# Replacing 1997 Subaru Outback Plugs and Wires



## anicolet (Feb 27, 2009)

So I took my 1997 Subaru Outback (2.5L) into the shop to get the knock sensor replaced, and the mechanic said there were codes for 3 cylinders misfiring. He said the coils are good, offers to replace wires and plugs for $350 (US$). I didn't have the money at the time, and thought I'd look into doing it myself. Turns out I think buying the parts on my own will only cost about $100. Problem is, it looks like the plugs are really hard to get to on this engine, does anyone have any experience with this and can offer practical advice? Also, do I need a torque wrench or is a plain socket set good enough, as long as I get the plugs tight without going crazy on 'em? Thanks!


----------



## bruiser (Jul 30, 2005)

I've never seen the engine in an Outback, but you don't need a torque wrench to change plugs. 
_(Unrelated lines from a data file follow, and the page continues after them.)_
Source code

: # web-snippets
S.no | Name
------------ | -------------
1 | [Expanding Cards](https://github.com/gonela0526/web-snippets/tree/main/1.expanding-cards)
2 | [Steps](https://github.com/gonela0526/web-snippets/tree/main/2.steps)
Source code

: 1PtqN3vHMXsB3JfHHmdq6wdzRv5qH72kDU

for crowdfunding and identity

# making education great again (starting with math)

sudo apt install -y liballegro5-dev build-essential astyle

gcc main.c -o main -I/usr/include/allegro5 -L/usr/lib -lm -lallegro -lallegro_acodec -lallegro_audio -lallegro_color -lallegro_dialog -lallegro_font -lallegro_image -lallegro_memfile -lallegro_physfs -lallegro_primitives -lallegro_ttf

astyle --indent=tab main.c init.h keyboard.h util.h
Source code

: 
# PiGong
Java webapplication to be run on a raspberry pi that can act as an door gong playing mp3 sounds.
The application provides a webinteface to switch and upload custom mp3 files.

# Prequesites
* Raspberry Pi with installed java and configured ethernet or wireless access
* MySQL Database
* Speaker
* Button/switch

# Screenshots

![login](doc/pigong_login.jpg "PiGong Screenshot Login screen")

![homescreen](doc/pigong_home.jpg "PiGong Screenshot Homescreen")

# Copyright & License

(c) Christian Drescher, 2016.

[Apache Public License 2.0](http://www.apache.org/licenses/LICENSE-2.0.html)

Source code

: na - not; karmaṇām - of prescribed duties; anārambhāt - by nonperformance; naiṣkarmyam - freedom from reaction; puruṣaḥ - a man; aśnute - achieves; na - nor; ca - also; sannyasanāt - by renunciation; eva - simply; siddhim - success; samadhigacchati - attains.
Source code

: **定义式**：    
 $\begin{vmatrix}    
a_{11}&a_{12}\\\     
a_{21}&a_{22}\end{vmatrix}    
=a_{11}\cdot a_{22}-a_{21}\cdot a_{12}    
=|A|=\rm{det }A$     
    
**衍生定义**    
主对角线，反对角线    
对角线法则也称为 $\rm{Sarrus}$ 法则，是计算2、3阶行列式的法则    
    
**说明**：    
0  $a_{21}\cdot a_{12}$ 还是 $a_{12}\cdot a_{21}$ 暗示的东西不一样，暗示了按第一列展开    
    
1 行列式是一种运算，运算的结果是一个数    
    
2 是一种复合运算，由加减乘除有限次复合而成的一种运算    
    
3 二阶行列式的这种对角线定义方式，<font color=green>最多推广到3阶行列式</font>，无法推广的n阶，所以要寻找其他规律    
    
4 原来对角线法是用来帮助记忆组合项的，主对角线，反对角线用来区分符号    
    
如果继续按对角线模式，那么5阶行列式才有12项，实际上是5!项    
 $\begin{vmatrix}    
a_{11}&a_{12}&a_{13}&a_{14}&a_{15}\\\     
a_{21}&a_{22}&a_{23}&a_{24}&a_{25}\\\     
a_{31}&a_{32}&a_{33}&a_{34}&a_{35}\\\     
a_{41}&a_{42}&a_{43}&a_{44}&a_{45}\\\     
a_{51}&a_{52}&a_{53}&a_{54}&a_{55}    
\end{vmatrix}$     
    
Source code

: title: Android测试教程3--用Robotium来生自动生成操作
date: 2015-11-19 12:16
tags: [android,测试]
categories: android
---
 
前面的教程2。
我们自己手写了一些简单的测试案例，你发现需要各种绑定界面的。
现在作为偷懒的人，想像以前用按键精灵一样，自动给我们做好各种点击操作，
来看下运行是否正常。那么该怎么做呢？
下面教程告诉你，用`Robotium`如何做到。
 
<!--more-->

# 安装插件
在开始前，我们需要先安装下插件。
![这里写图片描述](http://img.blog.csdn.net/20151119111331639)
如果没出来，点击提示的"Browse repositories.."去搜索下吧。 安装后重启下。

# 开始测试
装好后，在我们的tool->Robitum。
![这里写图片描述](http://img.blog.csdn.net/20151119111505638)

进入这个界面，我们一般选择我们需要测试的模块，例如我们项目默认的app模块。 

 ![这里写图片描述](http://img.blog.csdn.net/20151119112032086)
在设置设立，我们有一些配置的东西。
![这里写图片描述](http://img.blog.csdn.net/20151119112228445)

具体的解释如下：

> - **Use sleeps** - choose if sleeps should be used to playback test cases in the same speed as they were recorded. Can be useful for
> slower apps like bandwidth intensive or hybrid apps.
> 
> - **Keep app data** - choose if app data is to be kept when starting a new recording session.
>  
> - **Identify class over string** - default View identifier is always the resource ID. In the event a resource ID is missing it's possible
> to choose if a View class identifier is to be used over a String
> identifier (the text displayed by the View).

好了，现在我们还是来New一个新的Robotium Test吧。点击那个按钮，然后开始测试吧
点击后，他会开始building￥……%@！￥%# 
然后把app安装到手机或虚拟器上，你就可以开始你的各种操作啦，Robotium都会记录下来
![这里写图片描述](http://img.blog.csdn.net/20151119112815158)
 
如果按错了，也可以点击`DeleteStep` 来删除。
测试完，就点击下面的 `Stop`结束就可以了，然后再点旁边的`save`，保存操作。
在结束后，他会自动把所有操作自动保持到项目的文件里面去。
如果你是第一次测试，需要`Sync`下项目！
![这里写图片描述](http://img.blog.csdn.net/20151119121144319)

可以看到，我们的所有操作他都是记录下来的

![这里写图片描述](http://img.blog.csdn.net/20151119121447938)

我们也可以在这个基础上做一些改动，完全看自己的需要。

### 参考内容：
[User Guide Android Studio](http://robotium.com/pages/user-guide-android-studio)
Would it be easier to get to the plugs from underneath?


----------



## Nexxtech (Nov 29, 2008)

Are you serious? $$$. In my opinion a torque wrench is not necessary. They will come out. Putting them back in should be given caution not to over tighten. I never worked on a 97 Subaru but I have replaced plugs on Volkswagens and V6 Voyager vans. Some dismantling of other parts such as air breather, etc may be required but sounds like you can handle this job. BOLWT. PS. Once the plugs seat and tension is felt turn 3/4 turn and be sure you start your plug threads properly to avoid cross threading.


----------



## anicolet (Feb 27, 2009)

Right on, thanks for the advice. Follow-up question- I read elsewhere about putting anti-seize lubricant on the threads and spark plug boot protectant film on the boot where it pops into the wire. Does WD-40 do the same thing as "anti-seize lubricant" and is spark plug boot protector really necessary?

-Don't know nearly enough about cars.


----------



## Nexxtech (Nov 29, 2008)

I like your approach. Good questions. Tonight you will learn as I did. WD 40 will work fine, easy on the amount you spray. These grease kits they include are fine but even WD 40 seals your ignition system from water and damp conditions better than any. Great conductor. Let us know.


----------



## bruiser (Jul 30, 2005)

I'd definitely use the anti-seize on the plugs.


----------



## patriki (Feb 27, 2009)

Hey Guys!

Hope I'm not too late on this topic - I'm a Subaru gearhead.

Doing plugs on the EJ series engines is for sure a bit more involved then let's say on an Inline engine. However, for what its worth, take your time with it and do it at a place where you can leave your car overnight if need be (like your own driveway, not some gas station parking lot).

To get the job done right, get a proper spark plug socket, an extension and a ratchet. Then you're set! You will likely have to remove the air intake out to get easier access to the plugs, no biggie! Just make a note of where goes what so that you know how to put it back together. 

In the end, it looks very intimidating and harder than it really is. As I said, if you take your time with it you will get it done. Takes a pro a good 30-45 minutes to do this so don't expect this to be a very quick job. 

Just be thankful your Legacy isn't turboed! Those engines are a bit bigger and thus sit even closer to the rails and have even less clearance to work with!


----------



## anicolet (Feb 27, 2009)

Awesome, thanks for the advice Patriki!


----------